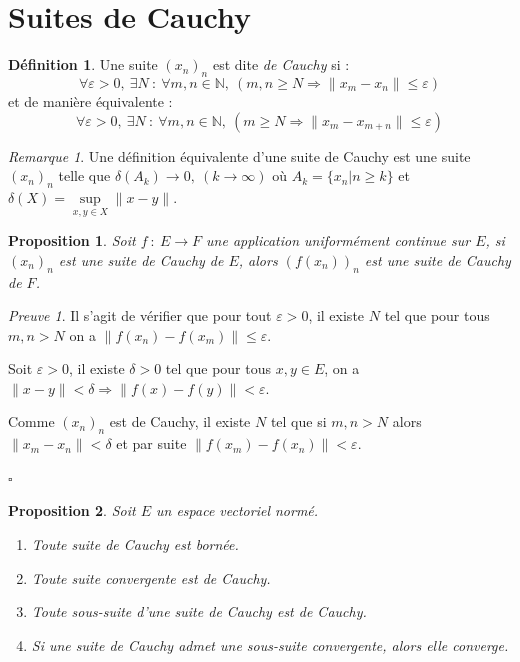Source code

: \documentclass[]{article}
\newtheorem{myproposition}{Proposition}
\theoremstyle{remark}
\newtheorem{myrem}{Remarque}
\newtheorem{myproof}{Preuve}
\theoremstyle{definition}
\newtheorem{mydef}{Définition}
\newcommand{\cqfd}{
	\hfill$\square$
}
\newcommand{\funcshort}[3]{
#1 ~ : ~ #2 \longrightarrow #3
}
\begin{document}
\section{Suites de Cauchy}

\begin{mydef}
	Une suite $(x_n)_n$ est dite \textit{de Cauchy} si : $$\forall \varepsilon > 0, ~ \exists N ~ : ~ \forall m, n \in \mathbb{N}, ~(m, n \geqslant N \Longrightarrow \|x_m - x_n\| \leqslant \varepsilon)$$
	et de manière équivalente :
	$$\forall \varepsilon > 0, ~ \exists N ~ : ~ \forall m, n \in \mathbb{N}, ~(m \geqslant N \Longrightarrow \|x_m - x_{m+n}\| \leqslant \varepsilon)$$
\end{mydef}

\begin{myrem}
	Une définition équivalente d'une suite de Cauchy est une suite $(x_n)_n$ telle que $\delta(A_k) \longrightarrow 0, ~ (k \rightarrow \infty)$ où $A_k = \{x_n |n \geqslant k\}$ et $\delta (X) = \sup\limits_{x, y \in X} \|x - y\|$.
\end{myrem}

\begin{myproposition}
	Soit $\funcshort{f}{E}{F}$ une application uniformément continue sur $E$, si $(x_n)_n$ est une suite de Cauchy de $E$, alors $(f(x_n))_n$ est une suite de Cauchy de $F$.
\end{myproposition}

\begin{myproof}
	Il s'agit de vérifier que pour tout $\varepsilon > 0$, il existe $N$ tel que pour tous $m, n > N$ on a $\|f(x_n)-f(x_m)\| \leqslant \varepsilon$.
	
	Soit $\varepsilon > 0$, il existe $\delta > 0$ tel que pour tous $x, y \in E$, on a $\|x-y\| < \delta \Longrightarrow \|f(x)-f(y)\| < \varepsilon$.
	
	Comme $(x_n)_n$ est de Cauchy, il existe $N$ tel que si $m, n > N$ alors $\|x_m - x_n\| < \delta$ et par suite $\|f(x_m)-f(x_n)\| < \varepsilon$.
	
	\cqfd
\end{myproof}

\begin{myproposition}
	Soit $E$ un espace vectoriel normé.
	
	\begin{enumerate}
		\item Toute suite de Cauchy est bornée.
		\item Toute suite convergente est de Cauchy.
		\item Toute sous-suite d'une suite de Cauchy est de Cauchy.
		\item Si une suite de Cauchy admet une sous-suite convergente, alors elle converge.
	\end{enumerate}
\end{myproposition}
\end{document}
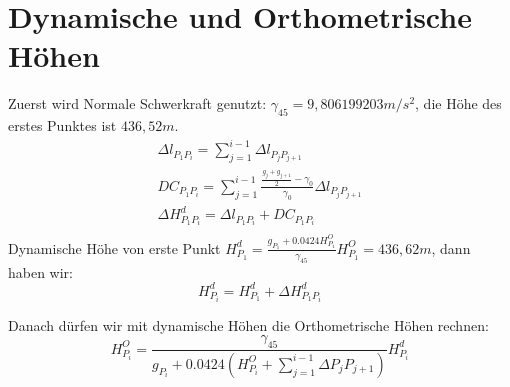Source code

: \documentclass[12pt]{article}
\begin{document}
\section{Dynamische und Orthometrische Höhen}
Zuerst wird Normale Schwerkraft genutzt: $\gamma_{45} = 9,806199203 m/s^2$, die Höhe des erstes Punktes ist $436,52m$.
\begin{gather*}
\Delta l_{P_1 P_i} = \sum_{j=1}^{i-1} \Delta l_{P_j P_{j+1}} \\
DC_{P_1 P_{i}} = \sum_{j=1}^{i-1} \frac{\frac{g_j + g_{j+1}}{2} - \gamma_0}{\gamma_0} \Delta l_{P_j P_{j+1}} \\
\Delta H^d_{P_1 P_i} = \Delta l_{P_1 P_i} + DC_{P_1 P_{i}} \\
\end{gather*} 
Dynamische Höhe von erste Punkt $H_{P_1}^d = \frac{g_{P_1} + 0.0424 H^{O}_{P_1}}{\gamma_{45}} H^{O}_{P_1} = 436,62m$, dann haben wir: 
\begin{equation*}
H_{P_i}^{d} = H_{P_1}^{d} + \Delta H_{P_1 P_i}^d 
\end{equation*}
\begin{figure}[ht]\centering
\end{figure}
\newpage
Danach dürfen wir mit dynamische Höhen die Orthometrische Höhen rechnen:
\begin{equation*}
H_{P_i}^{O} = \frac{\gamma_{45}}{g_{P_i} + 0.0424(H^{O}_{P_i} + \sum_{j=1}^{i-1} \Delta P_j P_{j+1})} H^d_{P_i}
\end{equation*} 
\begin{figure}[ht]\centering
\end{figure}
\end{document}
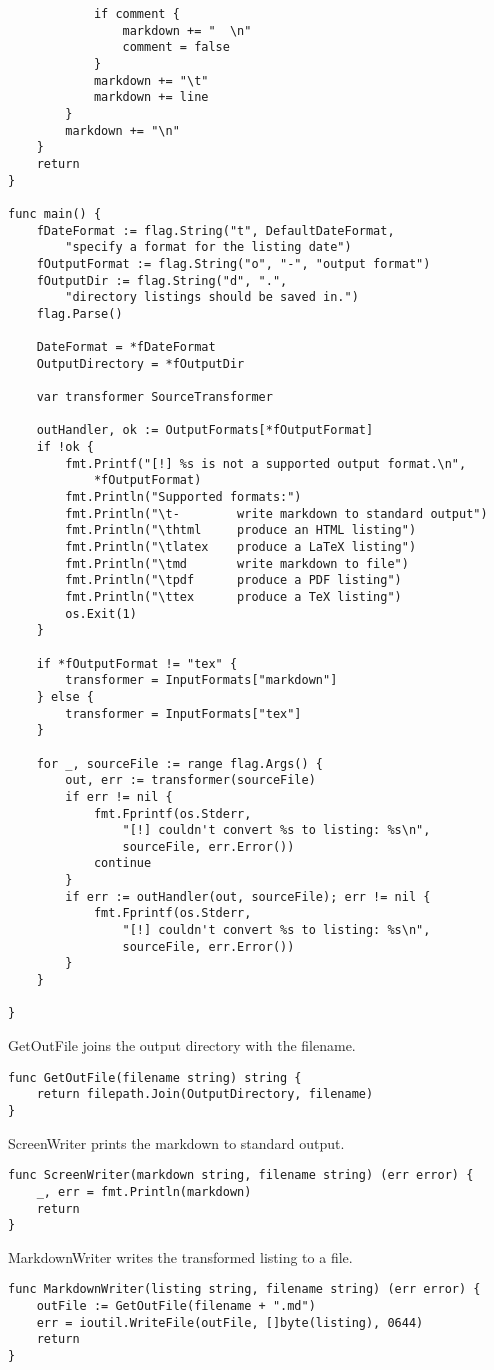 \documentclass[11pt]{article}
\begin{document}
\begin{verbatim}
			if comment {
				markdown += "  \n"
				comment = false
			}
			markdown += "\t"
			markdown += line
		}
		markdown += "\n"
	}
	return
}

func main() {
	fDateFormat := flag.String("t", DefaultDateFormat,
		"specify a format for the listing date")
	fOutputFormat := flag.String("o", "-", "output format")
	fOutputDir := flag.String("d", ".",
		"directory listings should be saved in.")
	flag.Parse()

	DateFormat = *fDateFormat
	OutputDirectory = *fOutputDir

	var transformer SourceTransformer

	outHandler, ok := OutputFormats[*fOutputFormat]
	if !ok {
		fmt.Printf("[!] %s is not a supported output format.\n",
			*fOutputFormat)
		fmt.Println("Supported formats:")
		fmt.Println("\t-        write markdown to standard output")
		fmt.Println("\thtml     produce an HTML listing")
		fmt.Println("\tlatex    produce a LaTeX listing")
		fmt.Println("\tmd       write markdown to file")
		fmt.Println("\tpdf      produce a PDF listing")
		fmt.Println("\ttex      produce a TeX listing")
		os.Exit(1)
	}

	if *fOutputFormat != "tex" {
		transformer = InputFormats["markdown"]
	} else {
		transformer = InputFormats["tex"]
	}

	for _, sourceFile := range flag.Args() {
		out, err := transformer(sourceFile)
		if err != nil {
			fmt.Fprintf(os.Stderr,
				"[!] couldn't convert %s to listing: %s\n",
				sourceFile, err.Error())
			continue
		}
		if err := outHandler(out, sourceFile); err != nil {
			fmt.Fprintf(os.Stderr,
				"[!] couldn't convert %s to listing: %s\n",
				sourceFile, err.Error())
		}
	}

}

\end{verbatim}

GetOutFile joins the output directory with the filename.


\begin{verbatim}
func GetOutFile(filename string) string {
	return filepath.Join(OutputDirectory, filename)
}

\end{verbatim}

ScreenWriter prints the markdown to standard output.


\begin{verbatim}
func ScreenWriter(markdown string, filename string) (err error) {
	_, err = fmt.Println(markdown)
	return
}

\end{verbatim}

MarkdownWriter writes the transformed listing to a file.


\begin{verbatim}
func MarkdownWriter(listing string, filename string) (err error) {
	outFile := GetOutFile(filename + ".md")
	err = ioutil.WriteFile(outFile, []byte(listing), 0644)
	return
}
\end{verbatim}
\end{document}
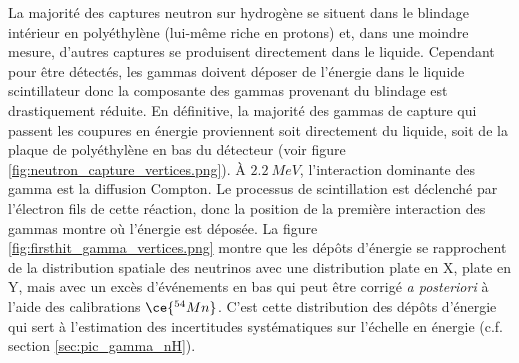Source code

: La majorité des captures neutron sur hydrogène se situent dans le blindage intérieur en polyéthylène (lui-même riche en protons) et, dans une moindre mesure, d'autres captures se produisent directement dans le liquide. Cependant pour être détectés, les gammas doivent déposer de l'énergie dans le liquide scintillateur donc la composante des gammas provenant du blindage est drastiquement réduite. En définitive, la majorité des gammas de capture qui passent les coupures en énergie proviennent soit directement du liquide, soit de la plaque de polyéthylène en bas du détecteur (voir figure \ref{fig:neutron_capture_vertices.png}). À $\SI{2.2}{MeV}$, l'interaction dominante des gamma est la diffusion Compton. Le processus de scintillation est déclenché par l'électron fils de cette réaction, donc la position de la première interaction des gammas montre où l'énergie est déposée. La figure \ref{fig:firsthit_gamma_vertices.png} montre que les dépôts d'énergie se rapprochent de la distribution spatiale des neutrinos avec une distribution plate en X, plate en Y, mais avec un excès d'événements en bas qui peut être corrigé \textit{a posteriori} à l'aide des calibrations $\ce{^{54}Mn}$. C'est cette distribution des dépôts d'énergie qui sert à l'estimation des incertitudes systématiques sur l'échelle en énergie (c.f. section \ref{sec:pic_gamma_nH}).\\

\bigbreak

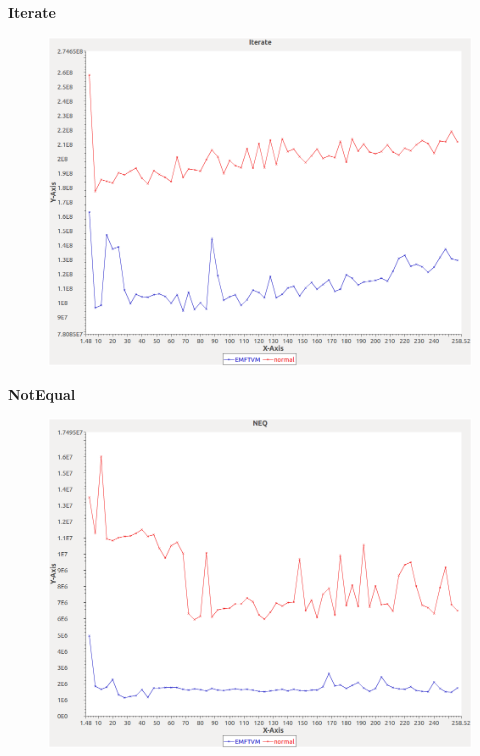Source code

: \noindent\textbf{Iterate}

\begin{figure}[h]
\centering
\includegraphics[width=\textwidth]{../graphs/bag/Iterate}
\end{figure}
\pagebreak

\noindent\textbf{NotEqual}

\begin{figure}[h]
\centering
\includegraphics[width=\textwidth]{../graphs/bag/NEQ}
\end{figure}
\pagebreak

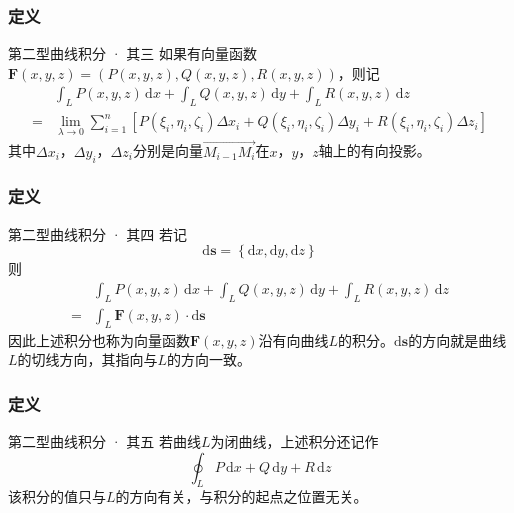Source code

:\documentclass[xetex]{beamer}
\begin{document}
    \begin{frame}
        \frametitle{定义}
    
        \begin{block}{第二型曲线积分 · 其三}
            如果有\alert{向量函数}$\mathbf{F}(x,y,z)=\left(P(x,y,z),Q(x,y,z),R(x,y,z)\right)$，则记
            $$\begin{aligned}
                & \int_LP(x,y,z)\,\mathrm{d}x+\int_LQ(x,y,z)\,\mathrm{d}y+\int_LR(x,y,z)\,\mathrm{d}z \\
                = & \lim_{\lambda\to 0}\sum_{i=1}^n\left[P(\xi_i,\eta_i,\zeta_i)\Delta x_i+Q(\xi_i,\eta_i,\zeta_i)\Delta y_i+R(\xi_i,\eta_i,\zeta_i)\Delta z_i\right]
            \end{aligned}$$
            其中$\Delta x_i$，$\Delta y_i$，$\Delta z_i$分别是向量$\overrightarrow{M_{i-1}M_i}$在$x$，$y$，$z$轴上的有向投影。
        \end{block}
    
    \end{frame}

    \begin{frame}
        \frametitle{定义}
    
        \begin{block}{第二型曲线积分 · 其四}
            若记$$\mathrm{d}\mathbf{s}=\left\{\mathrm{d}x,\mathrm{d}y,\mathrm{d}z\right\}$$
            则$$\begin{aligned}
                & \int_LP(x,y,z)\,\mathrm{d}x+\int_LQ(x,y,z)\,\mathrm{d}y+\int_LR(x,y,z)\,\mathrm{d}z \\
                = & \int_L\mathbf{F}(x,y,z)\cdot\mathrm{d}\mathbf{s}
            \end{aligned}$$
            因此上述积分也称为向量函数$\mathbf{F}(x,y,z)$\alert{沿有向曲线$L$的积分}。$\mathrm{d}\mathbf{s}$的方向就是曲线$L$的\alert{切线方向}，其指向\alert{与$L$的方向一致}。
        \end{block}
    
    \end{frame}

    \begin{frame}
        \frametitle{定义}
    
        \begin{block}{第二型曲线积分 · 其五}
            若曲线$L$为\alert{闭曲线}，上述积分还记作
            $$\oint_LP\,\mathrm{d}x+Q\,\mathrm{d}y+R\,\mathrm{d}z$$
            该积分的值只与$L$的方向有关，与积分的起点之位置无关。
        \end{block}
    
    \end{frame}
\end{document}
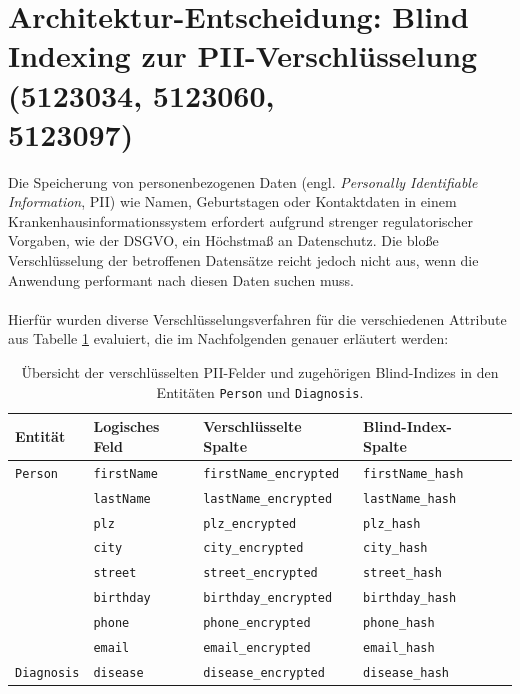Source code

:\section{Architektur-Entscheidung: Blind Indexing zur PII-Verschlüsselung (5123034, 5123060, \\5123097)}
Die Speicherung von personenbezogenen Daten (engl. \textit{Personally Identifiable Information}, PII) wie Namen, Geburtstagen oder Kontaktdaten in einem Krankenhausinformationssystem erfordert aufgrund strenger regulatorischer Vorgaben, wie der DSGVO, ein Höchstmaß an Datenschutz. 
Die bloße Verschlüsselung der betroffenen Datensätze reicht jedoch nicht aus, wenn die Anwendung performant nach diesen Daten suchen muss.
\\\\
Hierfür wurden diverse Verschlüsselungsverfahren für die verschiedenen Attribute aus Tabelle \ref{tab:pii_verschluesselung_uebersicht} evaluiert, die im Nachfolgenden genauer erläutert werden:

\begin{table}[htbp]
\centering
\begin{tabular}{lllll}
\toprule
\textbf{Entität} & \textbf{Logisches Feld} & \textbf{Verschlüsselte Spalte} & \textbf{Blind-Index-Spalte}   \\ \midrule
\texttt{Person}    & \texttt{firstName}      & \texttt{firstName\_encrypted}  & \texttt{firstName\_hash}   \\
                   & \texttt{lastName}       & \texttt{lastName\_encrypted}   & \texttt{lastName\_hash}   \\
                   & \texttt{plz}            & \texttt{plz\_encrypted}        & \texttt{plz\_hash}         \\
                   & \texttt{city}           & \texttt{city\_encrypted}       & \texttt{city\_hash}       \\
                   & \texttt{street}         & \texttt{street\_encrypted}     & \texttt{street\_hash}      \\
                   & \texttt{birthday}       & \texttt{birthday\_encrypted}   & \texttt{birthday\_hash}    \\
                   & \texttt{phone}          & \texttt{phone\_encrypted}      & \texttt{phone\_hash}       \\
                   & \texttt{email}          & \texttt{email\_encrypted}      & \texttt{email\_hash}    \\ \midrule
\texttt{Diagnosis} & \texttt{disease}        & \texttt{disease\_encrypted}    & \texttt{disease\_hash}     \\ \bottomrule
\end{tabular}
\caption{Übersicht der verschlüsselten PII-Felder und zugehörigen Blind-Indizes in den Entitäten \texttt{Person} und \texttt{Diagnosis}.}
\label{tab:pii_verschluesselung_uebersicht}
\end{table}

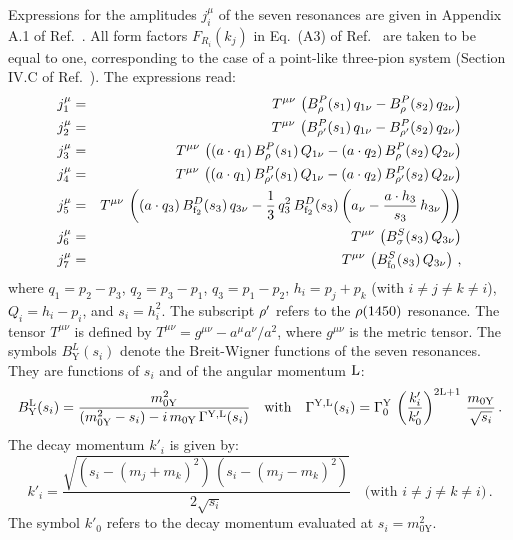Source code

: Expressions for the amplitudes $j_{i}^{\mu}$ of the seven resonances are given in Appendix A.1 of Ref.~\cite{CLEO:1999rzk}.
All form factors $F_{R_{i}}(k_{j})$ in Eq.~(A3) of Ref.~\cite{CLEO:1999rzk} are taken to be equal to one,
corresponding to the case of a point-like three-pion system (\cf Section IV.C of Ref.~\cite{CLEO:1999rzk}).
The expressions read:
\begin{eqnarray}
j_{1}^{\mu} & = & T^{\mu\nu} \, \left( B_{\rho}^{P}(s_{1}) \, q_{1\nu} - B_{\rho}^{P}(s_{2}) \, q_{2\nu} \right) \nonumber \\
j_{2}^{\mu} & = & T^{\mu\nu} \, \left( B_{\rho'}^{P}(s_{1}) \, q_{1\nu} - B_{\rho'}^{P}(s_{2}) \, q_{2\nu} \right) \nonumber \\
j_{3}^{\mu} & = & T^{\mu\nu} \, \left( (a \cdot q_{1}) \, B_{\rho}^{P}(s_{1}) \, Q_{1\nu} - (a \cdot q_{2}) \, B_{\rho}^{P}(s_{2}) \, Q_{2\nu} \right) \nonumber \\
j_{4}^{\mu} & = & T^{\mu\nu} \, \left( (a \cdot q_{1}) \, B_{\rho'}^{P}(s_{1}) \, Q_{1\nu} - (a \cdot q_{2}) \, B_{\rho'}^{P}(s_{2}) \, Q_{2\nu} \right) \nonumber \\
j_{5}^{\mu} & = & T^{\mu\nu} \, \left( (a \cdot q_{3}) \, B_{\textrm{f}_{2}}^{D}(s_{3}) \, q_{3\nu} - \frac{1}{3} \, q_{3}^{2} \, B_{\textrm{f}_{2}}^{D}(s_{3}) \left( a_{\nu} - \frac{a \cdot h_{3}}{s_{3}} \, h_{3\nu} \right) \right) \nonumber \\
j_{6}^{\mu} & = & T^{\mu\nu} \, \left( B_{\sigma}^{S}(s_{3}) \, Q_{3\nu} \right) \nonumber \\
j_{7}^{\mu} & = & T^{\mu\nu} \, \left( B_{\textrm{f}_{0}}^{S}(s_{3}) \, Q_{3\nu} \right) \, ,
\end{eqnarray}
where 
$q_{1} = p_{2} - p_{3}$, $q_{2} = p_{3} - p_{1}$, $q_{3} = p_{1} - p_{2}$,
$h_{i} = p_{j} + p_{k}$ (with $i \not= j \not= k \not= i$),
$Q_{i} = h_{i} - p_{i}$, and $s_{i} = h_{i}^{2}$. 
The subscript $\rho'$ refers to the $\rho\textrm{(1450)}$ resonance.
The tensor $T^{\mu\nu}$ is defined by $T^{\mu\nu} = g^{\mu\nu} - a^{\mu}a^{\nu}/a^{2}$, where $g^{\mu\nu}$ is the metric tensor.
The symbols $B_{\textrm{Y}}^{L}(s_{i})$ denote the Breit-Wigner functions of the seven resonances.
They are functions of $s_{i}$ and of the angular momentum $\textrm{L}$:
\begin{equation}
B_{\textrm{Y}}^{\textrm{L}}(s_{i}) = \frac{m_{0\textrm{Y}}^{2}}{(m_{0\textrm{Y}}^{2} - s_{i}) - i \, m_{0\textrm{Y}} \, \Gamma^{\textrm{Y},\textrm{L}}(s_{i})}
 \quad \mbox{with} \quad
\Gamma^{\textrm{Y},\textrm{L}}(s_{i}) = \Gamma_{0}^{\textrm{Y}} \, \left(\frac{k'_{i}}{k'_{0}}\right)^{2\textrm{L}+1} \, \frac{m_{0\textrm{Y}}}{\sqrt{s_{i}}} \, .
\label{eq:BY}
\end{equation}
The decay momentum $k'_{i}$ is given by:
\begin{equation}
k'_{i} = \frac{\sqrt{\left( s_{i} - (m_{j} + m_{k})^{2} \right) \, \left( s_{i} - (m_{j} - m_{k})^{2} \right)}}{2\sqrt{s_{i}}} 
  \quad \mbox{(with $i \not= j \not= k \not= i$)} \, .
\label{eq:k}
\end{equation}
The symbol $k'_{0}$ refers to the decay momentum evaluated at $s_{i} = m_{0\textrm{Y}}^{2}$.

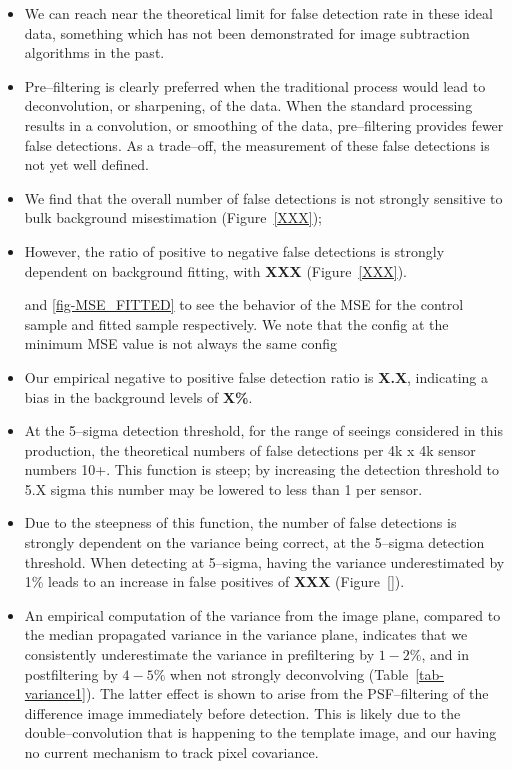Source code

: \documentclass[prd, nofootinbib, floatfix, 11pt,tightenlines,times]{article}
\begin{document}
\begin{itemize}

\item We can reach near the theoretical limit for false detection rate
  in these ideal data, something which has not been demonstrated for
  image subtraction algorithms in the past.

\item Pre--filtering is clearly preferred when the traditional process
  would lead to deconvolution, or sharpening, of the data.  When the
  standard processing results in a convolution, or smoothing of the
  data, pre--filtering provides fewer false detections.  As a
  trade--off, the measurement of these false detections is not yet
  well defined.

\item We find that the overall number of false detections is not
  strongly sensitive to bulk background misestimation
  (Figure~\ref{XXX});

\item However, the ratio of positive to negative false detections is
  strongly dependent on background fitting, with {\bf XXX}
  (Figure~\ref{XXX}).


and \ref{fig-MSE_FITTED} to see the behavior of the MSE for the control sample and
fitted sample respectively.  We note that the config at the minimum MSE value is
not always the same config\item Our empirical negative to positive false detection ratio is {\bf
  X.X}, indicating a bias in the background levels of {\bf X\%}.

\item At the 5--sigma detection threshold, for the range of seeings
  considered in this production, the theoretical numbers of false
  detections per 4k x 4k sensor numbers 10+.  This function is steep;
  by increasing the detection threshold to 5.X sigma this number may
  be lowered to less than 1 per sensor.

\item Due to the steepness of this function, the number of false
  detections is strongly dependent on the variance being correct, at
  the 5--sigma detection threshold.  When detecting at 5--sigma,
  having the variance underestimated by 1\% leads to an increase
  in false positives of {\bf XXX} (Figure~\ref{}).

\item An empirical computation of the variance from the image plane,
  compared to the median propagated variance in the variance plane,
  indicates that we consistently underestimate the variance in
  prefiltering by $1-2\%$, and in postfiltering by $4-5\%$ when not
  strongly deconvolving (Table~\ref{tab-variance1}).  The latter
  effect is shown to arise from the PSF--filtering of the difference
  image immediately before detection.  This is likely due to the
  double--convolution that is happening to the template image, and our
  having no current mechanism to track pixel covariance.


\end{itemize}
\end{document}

******************************

◆ To do: If the word "includegraphics" is on a line above, return that line.

◆ Solution:
\includegraphics[width=\textwidth]{../graphs/bag/Iterate}
\includegraphics[width=\textwidth]{../graphs/bag/NEQ}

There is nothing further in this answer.